Cell therapy utilizing T-cell receptors (TCR) or chimeric antigen receptors (CAR) offer a potential solution to some of these problems. Screening patients or immunization of HLA-transgenic mice with common MHC class I alleles have yielded some selective TCRs (5–11), although only a few have progressed into the clinic. mAbs provide an alternative route to mutant KRAS-targeted receptors for immunotherapy. The capacity of mAbs to recognize not only single amino acid substitutions (12) but also specific pMHC determinants has long been appreciated (13, 14). To that end, recent library display methods have been used to identify mAbs and single-chain variable fragments (scFv) that bind pMHCs differentially based on single amino acid differences in the peptide portion of the target complex (15). Skora and colleagues reported an A*11/KRAS/G12D mAb with good discrimination against wild type (WT; ref. 16). However, these mAbs (and scFvs) obtained via phage display exhibited limited affinity (double-digit nanomolar Kd) for their pMHC targets, even after optimization of their binding elements.

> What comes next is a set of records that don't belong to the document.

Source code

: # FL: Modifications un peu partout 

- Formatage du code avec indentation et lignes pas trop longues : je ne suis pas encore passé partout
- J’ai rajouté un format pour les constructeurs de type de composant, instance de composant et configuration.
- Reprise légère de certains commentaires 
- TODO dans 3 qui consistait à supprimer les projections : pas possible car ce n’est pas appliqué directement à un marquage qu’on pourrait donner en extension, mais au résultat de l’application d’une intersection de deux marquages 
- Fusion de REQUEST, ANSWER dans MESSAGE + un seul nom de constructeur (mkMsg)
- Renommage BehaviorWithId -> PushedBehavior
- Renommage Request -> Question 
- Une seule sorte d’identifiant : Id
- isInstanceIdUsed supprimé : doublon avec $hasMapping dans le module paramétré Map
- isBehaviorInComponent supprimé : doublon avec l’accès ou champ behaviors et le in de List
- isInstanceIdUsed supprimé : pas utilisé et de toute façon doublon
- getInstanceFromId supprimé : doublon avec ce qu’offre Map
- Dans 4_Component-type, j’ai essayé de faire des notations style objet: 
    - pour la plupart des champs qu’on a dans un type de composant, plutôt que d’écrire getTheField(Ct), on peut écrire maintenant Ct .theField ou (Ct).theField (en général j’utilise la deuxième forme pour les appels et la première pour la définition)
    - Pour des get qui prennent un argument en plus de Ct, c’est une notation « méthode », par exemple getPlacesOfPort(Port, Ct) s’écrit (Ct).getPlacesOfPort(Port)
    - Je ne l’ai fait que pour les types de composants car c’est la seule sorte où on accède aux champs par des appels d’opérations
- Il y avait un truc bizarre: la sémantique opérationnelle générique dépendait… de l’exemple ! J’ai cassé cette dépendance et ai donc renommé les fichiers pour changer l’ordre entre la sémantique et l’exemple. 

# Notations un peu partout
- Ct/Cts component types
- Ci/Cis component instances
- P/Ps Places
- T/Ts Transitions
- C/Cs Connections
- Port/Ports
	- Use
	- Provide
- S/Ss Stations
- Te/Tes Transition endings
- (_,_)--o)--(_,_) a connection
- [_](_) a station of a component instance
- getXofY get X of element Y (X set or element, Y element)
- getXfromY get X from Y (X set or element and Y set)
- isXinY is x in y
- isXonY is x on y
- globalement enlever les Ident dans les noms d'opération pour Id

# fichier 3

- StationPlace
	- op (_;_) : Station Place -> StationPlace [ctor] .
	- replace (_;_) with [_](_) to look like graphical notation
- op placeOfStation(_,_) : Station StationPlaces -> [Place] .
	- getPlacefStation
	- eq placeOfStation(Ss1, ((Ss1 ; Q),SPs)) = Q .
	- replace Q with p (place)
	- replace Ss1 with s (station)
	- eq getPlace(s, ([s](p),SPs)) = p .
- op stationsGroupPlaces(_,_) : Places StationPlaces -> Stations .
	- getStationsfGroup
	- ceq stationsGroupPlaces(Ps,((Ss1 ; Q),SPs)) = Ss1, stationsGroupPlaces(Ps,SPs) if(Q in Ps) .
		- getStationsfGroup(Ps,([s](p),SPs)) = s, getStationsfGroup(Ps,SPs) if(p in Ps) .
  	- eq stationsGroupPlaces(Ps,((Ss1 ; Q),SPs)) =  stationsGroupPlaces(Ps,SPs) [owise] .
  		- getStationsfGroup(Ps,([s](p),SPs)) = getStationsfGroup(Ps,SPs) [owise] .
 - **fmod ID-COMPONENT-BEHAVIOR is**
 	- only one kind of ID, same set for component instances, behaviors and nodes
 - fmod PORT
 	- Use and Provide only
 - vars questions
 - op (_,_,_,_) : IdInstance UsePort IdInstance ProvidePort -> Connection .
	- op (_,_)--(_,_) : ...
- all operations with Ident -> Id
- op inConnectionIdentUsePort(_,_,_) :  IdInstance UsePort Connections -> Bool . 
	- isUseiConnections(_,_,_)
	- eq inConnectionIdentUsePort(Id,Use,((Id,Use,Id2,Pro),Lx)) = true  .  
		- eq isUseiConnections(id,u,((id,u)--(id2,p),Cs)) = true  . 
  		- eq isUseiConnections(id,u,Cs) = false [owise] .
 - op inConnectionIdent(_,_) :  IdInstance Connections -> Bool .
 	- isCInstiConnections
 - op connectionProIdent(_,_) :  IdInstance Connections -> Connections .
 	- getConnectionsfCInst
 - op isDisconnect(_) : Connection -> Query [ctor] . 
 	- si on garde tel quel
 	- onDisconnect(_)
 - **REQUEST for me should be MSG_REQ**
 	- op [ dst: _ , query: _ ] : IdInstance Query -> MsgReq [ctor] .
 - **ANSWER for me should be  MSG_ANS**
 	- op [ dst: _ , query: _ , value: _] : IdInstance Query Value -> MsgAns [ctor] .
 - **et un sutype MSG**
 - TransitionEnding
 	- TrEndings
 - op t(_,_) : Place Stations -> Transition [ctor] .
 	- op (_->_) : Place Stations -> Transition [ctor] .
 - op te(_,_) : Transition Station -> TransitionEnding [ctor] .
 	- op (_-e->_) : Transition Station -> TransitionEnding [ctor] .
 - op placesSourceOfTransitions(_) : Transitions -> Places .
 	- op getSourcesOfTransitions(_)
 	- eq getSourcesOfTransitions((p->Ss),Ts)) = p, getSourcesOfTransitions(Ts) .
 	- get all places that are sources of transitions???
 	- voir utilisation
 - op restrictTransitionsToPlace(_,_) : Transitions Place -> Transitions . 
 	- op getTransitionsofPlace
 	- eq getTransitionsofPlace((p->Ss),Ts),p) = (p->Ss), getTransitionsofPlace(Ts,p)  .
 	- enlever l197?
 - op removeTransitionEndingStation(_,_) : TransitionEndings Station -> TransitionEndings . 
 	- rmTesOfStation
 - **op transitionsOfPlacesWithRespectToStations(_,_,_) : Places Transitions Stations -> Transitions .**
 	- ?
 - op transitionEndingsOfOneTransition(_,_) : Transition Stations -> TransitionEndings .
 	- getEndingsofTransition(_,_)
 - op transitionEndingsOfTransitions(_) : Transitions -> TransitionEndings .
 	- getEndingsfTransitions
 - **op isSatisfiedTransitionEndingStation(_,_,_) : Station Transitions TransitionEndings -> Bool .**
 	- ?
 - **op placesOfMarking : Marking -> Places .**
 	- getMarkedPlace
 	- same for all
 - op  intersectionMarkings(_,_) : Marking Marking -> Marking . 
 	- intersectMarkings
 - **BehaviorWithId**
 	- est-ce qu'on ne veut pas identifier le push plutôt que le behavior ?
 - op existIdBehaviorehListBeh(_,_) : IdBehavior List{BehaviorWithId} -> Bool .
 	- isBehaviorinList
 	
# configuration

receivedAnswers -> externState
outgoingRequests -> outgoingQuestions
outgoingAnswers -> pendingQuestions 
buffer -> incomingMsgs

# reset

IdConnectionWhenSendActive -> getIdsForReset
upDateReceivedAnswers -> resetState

Here we describe an effort to achieve higher functional potency for KRAS mutant–selective binders. We focus on isolation of scFvs that mediate selective activity against A*11/KRAS G12V as CAR-Ts. Combination of enrichment for binders and secondary functional screens yielded CARs selective for A*11/G12V. Two additional optimization cycles generated CARs with enhanced potency, but reduced specificity against other A*11 pMHCs. We conclude that there is a gap between the dual properties of potency and selectivity that may be difficult to breach for CARs directed at KRAS-mutant pMHC targets.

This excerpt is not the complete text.